Some of the Audit data is expected in a specific order, however some can be received at any time after the initial message, such as a status update which will be sent several times during the process.
In my test project I have been testing using a server, (specifically the ISpecifyMessageHandlerOrdering functionality) with the end point configured as follows:
public class MyServer : IConfigureThisEndpoint, AsA_Server, ISpecifyMessageHandlerOrdering
{
public void SpecifyOrder(Order order)
{
order.Specify(First<PrimaryCommand>.Then<SecondaryCommand>());
}
}
Because the explicit order of messages is not known, one message, InitialAuditMessage is the initial message, and inherits from PrimaryCommand.
Other messages which are allowed to be received at a later stage inherit from SecondaryCommand.

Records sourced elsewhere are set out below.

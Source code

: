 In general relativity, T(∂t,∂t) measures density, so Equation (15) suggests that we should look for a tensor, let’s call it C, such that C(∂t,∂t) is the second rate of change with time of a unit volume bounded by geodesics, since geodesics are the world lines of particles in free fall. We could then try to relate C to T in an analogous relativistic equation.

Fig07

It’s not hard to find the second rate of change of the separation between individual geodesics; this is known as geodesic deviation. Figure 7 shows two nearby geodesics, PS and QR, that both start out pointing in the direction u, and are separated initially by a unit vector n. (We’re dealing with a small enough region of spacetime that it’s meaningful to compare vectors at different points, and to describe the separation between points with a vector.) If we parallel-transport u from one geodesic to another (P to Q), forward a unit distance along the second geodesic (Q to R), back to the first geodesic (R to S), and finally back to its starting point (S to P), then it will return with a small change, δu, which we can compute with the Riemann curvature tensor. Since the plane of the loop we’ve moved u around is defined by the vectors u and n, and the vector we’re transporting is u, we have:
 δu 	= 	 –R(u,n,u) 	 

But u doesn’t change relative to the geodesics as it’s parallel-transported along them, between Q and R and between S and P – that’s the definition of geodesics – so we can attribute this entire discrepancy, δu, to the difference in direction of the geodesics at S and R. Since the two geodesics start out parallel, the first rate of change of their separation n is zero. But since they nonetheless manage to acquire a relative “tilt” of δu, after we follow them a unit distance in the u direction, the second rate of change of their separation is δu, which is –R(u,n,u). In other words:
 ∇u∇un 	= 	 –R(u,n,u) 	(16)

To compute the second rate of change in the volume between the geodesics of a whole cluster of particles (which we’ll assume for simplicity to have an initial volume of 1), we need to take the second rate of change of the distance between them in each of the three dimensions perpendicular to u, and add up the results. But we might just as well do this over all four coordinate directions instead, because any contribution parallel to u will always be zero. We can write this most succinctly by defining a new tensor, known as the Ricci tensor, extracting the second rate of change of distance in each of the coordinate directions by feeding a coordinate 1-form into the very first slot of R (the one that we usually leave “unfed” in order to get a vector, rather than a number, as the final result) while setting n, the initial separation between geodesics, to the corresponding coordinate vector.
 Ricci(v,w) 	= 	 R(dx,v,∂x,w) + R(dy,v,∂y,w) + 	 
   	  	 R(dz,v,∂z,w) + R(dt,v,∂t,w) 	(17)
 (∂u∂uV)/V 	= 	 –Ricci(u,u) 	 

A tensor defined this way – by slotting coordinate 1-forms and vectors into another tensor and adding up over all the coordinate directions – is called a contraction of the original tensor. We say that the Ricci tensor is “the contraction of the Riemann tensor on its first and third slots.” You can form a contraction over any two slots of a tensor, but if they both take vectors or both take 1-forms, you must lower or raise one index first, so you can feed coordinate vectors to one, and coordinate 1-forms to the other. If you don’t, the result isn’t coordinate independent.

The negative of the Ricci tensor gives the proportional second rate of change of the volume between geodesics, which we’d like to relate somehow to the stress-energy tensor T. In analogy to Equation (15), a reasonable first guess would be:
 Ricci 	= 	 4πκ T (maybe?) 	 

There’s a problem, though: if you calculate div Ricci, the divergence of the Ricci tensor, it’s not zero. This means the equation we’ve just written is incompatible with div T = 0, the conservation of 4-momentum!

public class StartAuditMessage : PrimaryCommand
public class UpdateAudit1Message : SecondaryCommand
public class UpdateAudit2Message : SecondaryCommand
public class ProcessUpdateMessage : SecondaryCommand
This works in controlling the handling order of messages where they are sent from the same thread.
This breaks down however, if the messages are sent from separate threads or processes, which makes sense as there is nothing to link the messages as related.
How can I link the messages, say through an ID of some sort so that they are not processed out of order when sent from separate threads? Is this a use case for Sagas?
Also, with regard to status update messages, how can I ensure that messages of the same type are processed in the order in which they were sent?
Whenever you have a requirement for ordered processing you cannot avoid the conclusion that at some point in your processing you need to restrict everything down to a single thread. The single thread guarantees the order in which things are processed.
In some cases you can "scale out" the single thread into multiple threads by splitting the processing by a correlating identifier. The correlation ID allows you to define a logical grouping of messages within which order must be maintained. This allows you to have concurrent threads each performing ordered processing which is more efficient.